Regole semplici, stabili ed eque (pur tenendo conto delle esigenze peculiari di alcune categorie di lavoratori) che sappiano introdurre flessibilità e chiudere finalmente il ciclo delle riforme, con un occhio di riguardo ai costi: alcuni suggerimenti al governo che verrà sul delicato tema "pensioni"

Alberto Brambilla

Con la crisi di Governo causata dalla Lega, sponsor principale dei provvedimenti sulle pensioni, e soprattutto in vista della complicata stesura del NADEF prima e della Legge di Bilancio poi, sono sempre più numerosi i lavoratori che si chiedono cosa succederà a Quota 100 e agli altri provvedimenti in ambito previdenziale. Tanto più che le critiche a queste agevolazioni arrivano da più parti, compresi Partito Democratico e Movimento 5 Stelle.

In effetti, come abbiamo più volte detto, il provvedimento bandiera della Lega ha molte pecche dovute alla fretta comunicativa e all’imperizia: a) non cancella la riforma Fornero, ma è solo una misura sperimentale e a tempo (3 anni per Quota 100 e 8 anni per precoci e anticipata) dopo di che si torna alla Fornero; il tutto mentre Quota 41, indicata dalla Lega come punto di caduta finale, potrebbe anche essere una buona soluzione ma è troppo costosa; b) non tiene conto delle situazioni specifiche dei lavoratori con problemi di salute, familiari a carico da curare, lavori pesanti, in mobilità o disoccupazione, ma prevede un “liberi tutti” anche a favore di quelli che ancora potrebbero tranquillamente lavorare; per le donne Quota 100 è invece difficile da raggiungere e, di fatto, le richieste femminili sono solo il 26% del totale, mentre Opzione Donna è molto penalizzante (pensione totalmente a contributivo con decurtazione del 30% pur raggiungendo quota 95, contro una pensione al 100% con Quota 100); c) non prevede agevolazioni particolari per le categorie citate e neppure l’utilizzo dei “fondi di solidarietà” per l’industria, il commercio, l’artigianato e l’agricoltura (sul modello di quelli per le banche e assicurazioni che hanno permesso di fornire una protezione di 5 anni, con 62 anni di età e 35 di contributi, a oltre 80mila lavoratori), all’interno dei quali sarebbe stato possibile prevedere, a totale carico dello Stato, una quota di 5mila lavoratori tra esodati e disoccupati per il primo anno, 3mila il secondo e 2mila per i restanti 3 anni; una soluzione che avrebbero risolto molte criticità ancora in essere; d) con il divieto di cumulo, superato nel 2010, si genererà molto lavoro irregolare.

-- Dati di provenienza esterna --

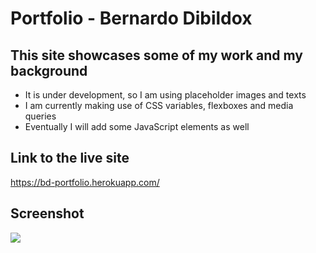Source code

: 
# <Portfolio>
  
# Portfolio - Bernardo Dibildox
  
  
## This site showcases some of my work and my background
  
-	It is under development, so I am using placeholder images and texts
-	I am currently making use of CSS variables, flexboxes and media queries 
- Eventually I will add some JavaScript elements as well


## Link to the live site

 https://bd-portfolio.herokuapp.com/
  

## Screenshot

  ![](assets/images/screenshot.png)

  
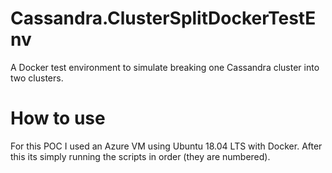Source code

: # Cassandra.ClusterSplitDockerTestEnv
A Docker test environment to simulate breaking one Cassandra cluster into two clusters.

# How to use
For this POC I used an Azure VM using Ubuntu 18.04 LTS with Docker. After this its simply running the scripts in order (they are numbered).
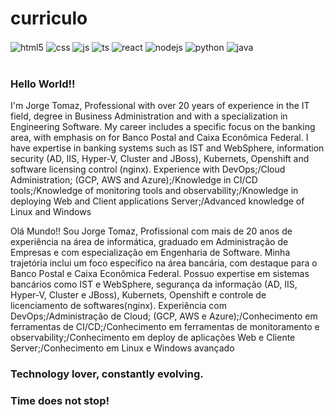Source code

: # curriculo
<div style="display: inline_block">
  <img align="center" alt="html5" src="https://img.shields.io/badge/HTML5-E34F26?style=for-the-badge&logo=html5&logoColor=white" />
  <img align="center" alt="css" src="https://img.shields.io/badge/CSS3-1572B6?style=for-the-badge&logo=css3&logoColor=white" />
  <img align="center" alt="js" src="https://img.shields.io/badge/JavaScript-F7DF1E?style=for-the-badge&logo=javascript&logoColor=black" />
  <img align="center" alt="ts" src="https://img.shields.io/badge/TypeScript-007ACC?style=for-the-badge&logo=typescript&logoColor=white" />
  <img align="center" alt="react" src="https://img.shields.io/badge/React-20232A?style=for-the-badge&logo=react&logoColor=61DAFB" />
  <img align="center" alt="nodejs" src="https://img.shields.io/badge/Node.js-43853D?style=for-the-badge&logo=node.js&logoColor=white" />
  <img align="center" alt="python" src="https://img.shields.io/badge/Python-14354C?style=for-the-badge&logo=python&logoColor=white"/>
<img align="center" alt="java" src="https://img.shields.io/badge/Java-ED8B00?style=for-the-badge&logo=openjdk&logoColor=white" />
</div><br/>

### Hello World!!
I'm Jorge Tomaz, Professional with over 20 years of experience in the IT field,
degree in Business Administration and with a specialization in Engineering
Software. My career includes a specific focus on the banking area, with emphasis on
for Banco Postal and Caixa Econômica Federal. I have expertise in banking systems
such as IST and WebSphere, information security (AD, IIS, Hyper-V, Cluster and JBoss),
Kubernets, Openshift and software licensing control (nginx). Experience with
DevOps;/Cloud Administration; (GCP, AWS and Azure);/Knowledge in
CI/CD tools;/Knowledge of monitoring tools and
observability;/Knowledge in deploying Web and Client applications
Server;/Advanced knowledge of Linux and Windows

Olá Mundo!!
Sou Jorge Tomaz,  Profissional com mais de 20 anos de experiência na área de informática, 
graduado em Administração de Empresas e com especialização em Engenharia de 
Software. Minha trajetória inclui um foco específico na área bancária, com destaque 
para o Banco Postal e Caixa Econômica Federal. Possuo expertise em sistemas bancários 
como IST e WebSphere, segurança da informação (AD, IIS, Hyper-V, Cluster e JBoss), 
Kubernets, Openshift e controle de licenciamento de softwares(nginx). Experiência com 
DevOps;/Administração de Cloud; (GCP, AWS e Azure);/Conhecimento em 
ferramentas de CI/CD;/Conhecimento em ferramentas de monitoramento e 
observability;/Conhecimento em deploy de aplicações Web e Cliente 
Server;/Conhecimento em Linux e Windows avançado


### Technology lover, constantly evolving.

### Time does not stop!

</div>

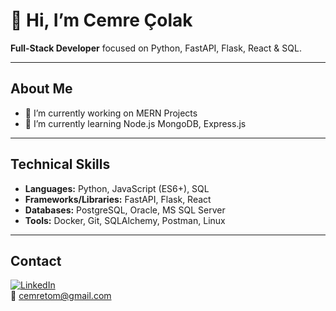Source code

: # 👋 Hi, I’m Cemre Çolak

**Full-Stack Developer** focused on Python, FastAPI, Flask, React & SQL.  


---

##  About Me

- 🔭 I’m currently working on MERN Projects 
- 🌱 I’m currently learning Node.js MongoDB, Express.js 

---

##  Technical Skills

- **Languages:** Python, JavaScript (ES6+), SQL  
- **Frameworks/Libraries:** FastAPI, Flask, React  
- **Databases:** PostgreSQL, Oracle, MS SQL Server  
- **Tools:** Docker, Git, SQLAlchemy, Postman, Linux  

---

##  Contact

[![LinkedIn](https://img.shields.io/badge/-LinkedIn-blue?logo=linkedin)](https://www.linkedin.com/in/cemrecolak/)  
📧 cemretom@gmail.com
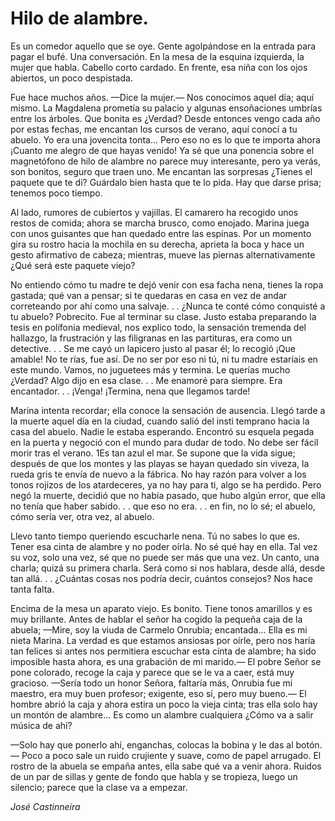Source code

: # Hilo de alambre.

Es un comedor aquello que se oye. Gente agolpándose en la entrada para pagar
el bufé. Una conversación. En la mesa de la esquina izquierda, la mujer que
habla. Cabello corto cardado. En frente, esa niña con los ojos abiertos, un
poco despistada.

Fue hace muchos años. —Dice la mujer.— Nos conocimos aquel día; aquí mismo.
La Magdalena prometía su palacio y algunas ensoñaciones umbrías entre los
árboles. Que bonita es ¿Verdad? Desde entonces vengo cada año por estas
fechas, me encantan los cursos de verano, aquí conocí a tu abuelo. Yo
era una jovencita tonta... Pero eso no es lo que te importa ahora ¡Cuanto me
alegro de que hayas venido! Ya sé que una ponencia sobre el magnetófono de hilo
de alambre no parece muy interesante, pero ya verás, son bonitos, seguro que
traen uno. Me encantan las sorpresas ¿Tienes el paquete que te di? Guárdalo
bien hasta que te lo pida. Hay que darse prisa; tenemos poco tiempo.

Al lado, rumores de cubiertos y vajillas. El camarero ha recogido unos restos de comida; ahora se marcha brusco, como enojado. Marina juega con unos guisantes que han quedado entre las espinas. Por un momento gira su rostro hacia la mochila en su derecha, aprieta la boca y hace un gesto afirmativo de cabeza; mientras, mueve las piernas alternativamente ¿Qué será este paquete viejo?

No entiendo cómo tu madre te dejó venir con esa facha nena, tienes la ropa
gastada; qué van a pensar; si te quedaras en casa en vez de andar correteando por ahí como una salvaje. . . ¿Nunca te conté cómo conquisté a tu abuelo? Pobrecito. Fue al terminar su clase. Justo estaba preparando la
tesis en polífonia medieval, nos explico todo, la sensación tremenda del hallazgo, la frustración y las filigranas en las partituras, era como un detective. . . Se me cayó un lapicero justo al pasar él; lo recogió ¡Que amable! No te rías, fue así. De no ser por eso ni tú, ni tu madre estaríais en este mundo. Vamos, no juguetees más y termina. Le querı́as mucho ¿Verdad? Algo dijo en esa clase. . . Me enamoré para siempre. Era encantador. . . ¡Venga! ¡Termina, nena que llegamos tarde!

Marina intenta recordar; ella conoce la sensación de ausencia. Llegó tarde a la muerte aquel día en la ciudad, cuando salió del insti temprano hacia la casa del abuelo. Nadie le estaba esperando. Encontró su esquela pegada en la puerta y negoció con el mundo para dudar de todo. No debe ser fácil morir tras el verano. 1Es tan azul el mar. Se supone que la vida sigue; después de que los montes y las playas se hayan quedado sin viveza, la rueda gris te envía de nuevo a la fábrica. No hay razón para volver a los tonos rojizos de los atardeceres, ya no hay para ti, algo se ha perdido. Pero negó la muerte, decidió que no había pasado, que hubo algún error, que ella no tenía que haber sabido. . . que eso no era. . . en fin, no lo sé; el abuelo, cómo serı́a ver, otra vez, al abuelo.

Llevo tanto tiempo queriendo escucharle nena. Tú no sabes lo que es. Tener esa
cinta de alambre y no poder oírla. No sé qué hay en ella. Tal vez su voz, solo
una vez, sé que no puede ser más que una vez. Un canto, una charla; quizá su
primera charla. Será como si nos hablara, desde allá, desde tan allá. . . ¿Cuántas cosas nos podrı́a decir, cuántos consejos? Nos hace tanta falta.

Encima de la mesa un aparato viejo. Es bonito. Tiene tonos amarillos y es muy brillante. Antes de hablar el señor ha cogido la pequeña caja de la abuela; —Mire, soy la viuda de Carmelo Onrubia; encantada... Ella es mi nieta Marina. La verdad es que estamos ansiosas por oı́rle, pero nos harı́a tan felices si antes nos permitiera escuchar esta cinta de alambre; ha sido imposible
hasta ahora, es una grabación de mi marido.— El pobre Señor se pone colorado, recoge la caja y parece que se le va a caer, está muy gracioso. —Serı́a todo un honor Señora, faltarı́a más, Onrubia fue mi maestro, era muy buen profesor; exigente, eso sı́, pero muy bueno.— El hombre abrió la caja y ahora estira un poco la vieja cinta; tras ella solo hay un montón de alambre... Es como un
alambre cualquiera ¿Cómo va a salir música de ahí? 

—Solo hay que ponerlo ahı́, enganchas, colocas la bobina y le das al botón.— Poco a poco sale un ruido crujiente y suave, como de papel arrugado. El rostro de la abuela se empaña antes, ella sabe qué va a venir ahora. Ruidos de un par de sillas y gente de fondo que habla y se tropieza, luego un silencio; parece que la clase va a empezar.

*José Castinneira*
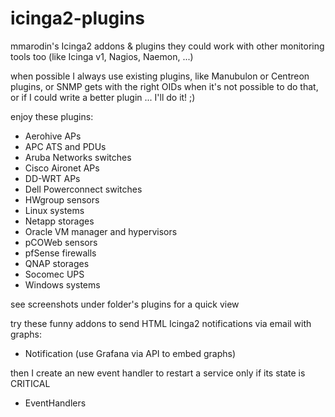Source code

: # icinga2-plugins
mmarodin's Icinga2 addons & plugins
they could work with other monitoring tools too (like Icinga v1, Nagios, Naemon, ...)

when possible I always use existing plugins, like Manubulon or Centreon plugins, or SNMP gets with the right OIDs
when it's not possible to do that, or if I could write a better plugin ... I'll do it! ;)

enjoy these plugins:
- Aerohive APs
- APC ATS and PDUs
- Aruba Networks switches
- Cisco Aironet APs
- DD-WRT APs
- Dell Powerconnect switches
- HWgroup sensors
- Linux systems
- Netapp storages
- Oracle VM manager and hypervisors
- pCOWeb sensors
- pfSense firewalls
- QNAP storages
- Socomec UPS
- Windows systems

see screenshots under folder's plugins for a quick view

try these funny addons to send HTML Icinga2 notifications via email with graphs:
- Notification (use Grafana via API to embed graphs)

then I create an new event handler to restart a service only if its state is CRITICAL
- EventHandlers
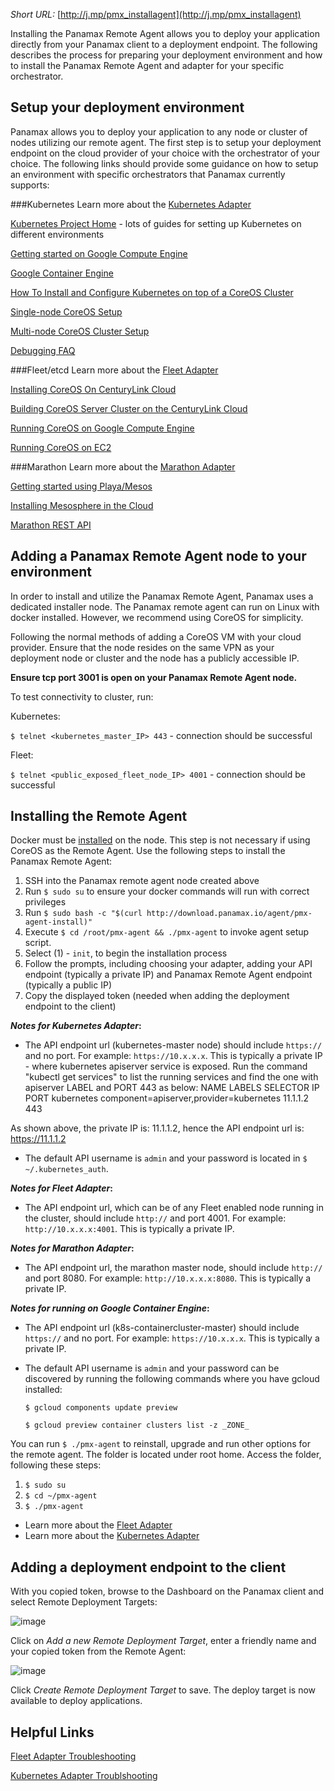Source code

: _Short URL:_ [http://j.mp/pmx_installagent](http://j.mp/pmx_installagent)

Installing the Panamax Remote Agent allows you to deploy your application directly from your Panamax client to a deployment endpoint. The following describes the process for preparing your deployment environment and how to install the Panamax Remote Agent and adapter for your specific orchestrator.

## Setup your deployment environment
Panamax allows you to deploy your application to any node or cluster of nodes utilizing our remote agent. The first step is to setup your deployment endpoint on the cloud provider of your choice with the orchestrator of your choice. The following links should provide some guidance on how to setup an environment with specific orchestrators that Panamax currently supports:

###Kubernetes
Learn more about the [Kubernetes Adapter](https://github.com/CenturyLinkLabs/panamax-ui/wiki/Kubernetes-Adapter)

[Kubernetes Project Home](https://github.com/GoogleCloudPlatform/kubernetes/) - lots of guides for setting up Kubernetes on different environments

[Getting started on Google Compute Engine](https://github.com/GoogleCloudPlatform/kubernetes/blob/master/docs/getting-started-guides/gce.md)

[Google Container Engine](https://cloud.google.com/container-engine/)

[How To Install and Configure Kubernetes on top of a CoreOS Cluster](https://www.digitalocean.com/community/tutorials/how-to-install-and-configure-kubernetes-on-top-of-a-coreos-cluster)

[Single-node CoreOS Setup](https://github.com/GoogleCloudPlatform/kubernetes/blob/master/docs/getting-started-guides/coreos/coreos_cloud_config.md)

[Multi-node CoreOS Cluster Setup](https://github.com/GoogleCloudPlatform/kubernetes/blob/master/docs/getting-started-guides/coreos/coreos_cloud_config.md)

[Debugging FAQ](https://github.com/GoogleCloudPlatform/kubernetes/wiki/Debugging-FAQ)

###Fleet/etcd
Learn more about the [Fleet Adapter](https://github.com/CenturyLinkLabs/panamax-ui/wiki/Fleet-Adapter)

[Installing CoreOS On CenturyLink Cloud](http://www.centurylinklabs.com/tutorials/openstack/installing-coreos/)

[Building CoreOS Server Cluster on the CenturyLink Cloud](https://t3n.zendesk.com/entries/47064274-Building-CoreOS-Server-Cluster-on-the-CenturyLink-Cloud)

[Running CoreOS on Google Compute Engine](https://coreos.com/docs/running-coreos/cloud-providers/google-compute-engine/)

[Running CoreOS on EC2](https://coreos.com/docs/running-coreos/cloud-providers/ec2/)

###Marathon
Learn more about the [Marathon Adapter](https://github.com/CenturyLinkLabs/panamax-ui/wiki/Marathon-Adapter)

[Getting started using Playa/Mesos](http://mesosphere.com/docs/getting-started/developer/vm-install/)

[Installing Mesosphere in the Cloud](https://www.digitalocean.com/community/tutorials/how-to-configure-a-production-ready-mesosphere-cluster-on-ubuntu-14-04)

[Marathon REST API](http://mesosphere.github.io/marathon/docs/rest-api.html)

## Adding a Panamax Remote Agent node to your environment
In order to install and utilize the Panamax Remote Agent, Panamax uses a dedicated installer node. The Panamax remote agent can run on Linux with docker installed. However, we recommend using CoreOS for simplicity. 

Following the normal methods of adding a CoreOS VM with your cloud provider. Ensure that the node resides on the same VPN as your deployment node or cluster and the node has a publicly accessible IP.

**Ensure tcp port 3001 is open on your Panamax Remote Agent node.**

To test connectivity to cluster, run:

Kubernetes:

``$ telnet <kubernetes_master_IP> 443`` - connection should be successful

Fleet:

``$ telnet <public_exposed_fleet_node_IP> 4001`` - connection should be successful

## Installing the Remote Agent
Docker must be [installed](https://docs.docker.com/installation/#installation) on the node. This step is not necessary if using CoreOS as the Remote Agent. Use the following steps to install the Panamax Remote Agent:

1. SSH into the Panamax remote agent node created above
2. Run ``$ sudo su`` to ensure your docker commands will run with correct privileges
3. Run ``$ sudo bash -c "$(curl http://download.panamax.io/agent/pmx-agent-install)"`` 
4. Execute ``$ cd /root/pmx-agent && ./pmx-agent`` to invoke agent setup script.
4. Select (1) - `init`, to begin the installation process
5. Follow the prompts, including choosing your adapter, adding your API endpoint (typically a private IP) and Panamax Remote Agent endpoint (typically a public IP)
6. Copy the displayed token (needed when adding the deployment endpoint to the client)

**_Notes for Kubernetes Adapter_:**
 
- The API endpoint url (kubernetes-master node) should include `https://` and no port. For example: `https://10.x.x.x`. This is typically a private IP - where kubernetes apiserver service is exposed. Run the command "kubectl get services" to list the running services and find the one with apiserver LABEL and PORT 443 as below:
NAME                LABELS                                    SELECTOR            IP                  PORT
kubernetes          component=apiserver,provider=kubernetes   <none>              11.1.1.2            443

As shown above, the private IP is: 11.1.1.2, hence the API endpoint url is: https://11.1.1.2

- The default API username is `admin` and your password is located in `$ ~/.kubernetes_auth`.

**_Notes for Fleet Adapter_:**
 
- The API endpoint url, which can be of any Fleet enabled node running in the cluster, should include `http://` and port 4001. For example: `http://10.x.x.x:4001`. This is typically a private IP.

**_Notes for Marathon Adapter_:**

- The API endpoint url, the marathon master node, should include `http://` and port 8080. For example: `http://10.x.x.x:8080`. This is typically a private IP.

**_Notes for running on Google Container Engine_:**

- The API endpoint url (k8s-containercluster-master) should include `https://` and no port. For example: `https://10.x.x.x`. This is typically a private IP.
- The default API username is `admin` and your password can be discovered by running the following commands where you have gcloud installed:

     `$ gcloud components update preview`

     `$ gcloud preview container clusters list -z _ZONE_`

You can run ``$ ./pmx-agent`` to reinstall, upgrade and run other options for the remote agent. The folder is located under root home. Access the folder, following these steps:

1. ``$ sudo su``
2. ``$ cd ~/pmx-agent``
3. ``$ ./pmx-agent``

* Learn more about the [Fleet Adapter](https://github.com/CenturyLinkLabs/panamax-ui/wiki/Fleet-Adapter)
* Learn more about the [Kubernetes Adapter](https://github.com/CenturyLinkLabs/panamax-ui/wiki/Kubernetes-Adapter)

## Adding a deployment endpoint to the client
With you copied token, browse to the Dashboard on the Panamax client and select Remote Deployment Targets:

![image](http://panamax.ca.tier3.io/panamax_ui_wiki_screens/Remote_target-dashboard.png)

Click on _Add a new Remote Deployment Target_, enter a friendly name and your copied token from the Remote Agent:

![image](http://panamax.ca.tier3.io/panamax_ui_wiki_screens/Add_target.png)

Click _Create Remote Deployment Target_ to save. The deploy target is now available to deploy applications.

## Helpful Links
[Fleet Adapter Troubleshooting](https://github.com/CenturyLinkLabs/panamax-ui/wiki/Fleet-Adapter-Troubleshooting)

[Kubernetes Adapter Troublshooting](https://github.com/CenturyLinkLabs/panamax-ui/wiki/Kubernetes-Adapter-Troubleshooting)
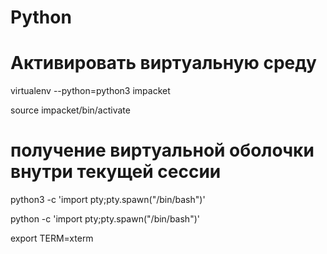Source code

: # Python

# Активировать виртуальную среду


virtualenv --python=python3 impacket

source impacket/bin/activate 

# получение виртуальной оболочки внутри текущей сессии

python3 -c 'import pty;pty.spawn("/bin/bash")'

python -c 'import pty;pty.spawn("/bin/bash")'

export TERM=xterm
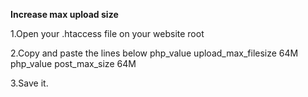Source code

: **Increase max upload size**


1.Open your .htaccess file on your website root

2.Copy and paste the lines below
    php_value upload_max_filesize 64M
    php_value post_max_size 64M

3.Save it.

Qual è la situazione a oggi? A metà agosto le richieste di Quota 100 erano circa 167mila, quelle per la pensione anticipata (con 42 anni e 10 mesi per gli uomini e 1 anno in meno per le donne) 98mila, 19mila le domande per Opzione Donna, circa 13mila per i cosiddetti precoci (quelli con 41 anni di servizio) e 11mila per APE sociale. Considerando le domande che non verranno accolte (si va dal 20% per Quota 100 al 30% per i precoci), a fine anno avremo circa 152mila pensionamenti anticipati con Quota 100 e, in totale, circa 270mila pensioni liquidate con le agevolazioni definite dal decreto 29 gennaio 2019, per un costo di circa 4 miliardi per il 2019, che salirà 27 miliardi a fine 2027: un costo difficilmente sostenibile.

Nella ripartizione dei provvedimenti bandiera, poi, il reddito di cittadinanza era pensato per il Sud, dove il Movimento ha stravinto, mentre Quota 100 avrebbe dovuto essere per il Nord e per i lavoratori privati; in realtà, la parte del leone l’hanno fatta proprio il Sud, con il 38% delle richieste e seguito dal Centro con il 29%, e i lavoratori pubblici, con oltre 17mila fuoriuscite nella scuola, 11mila nella sanità e 27mila dagli enti locali, creando grossi problemi di funzionamento della macchina pubblica, che già si stanno verificando. Quando si è fatto il provvedimento, occorreva contestualmente far partire i concorsi, prevedere i fondi esubero e finanziare le scuole superiori scientifiche: non avendolo fatto la staffetta giovani - anziani produrrà scarsi risultati, con meno di 3 ingressi ogni 10 uscite, un fallimento.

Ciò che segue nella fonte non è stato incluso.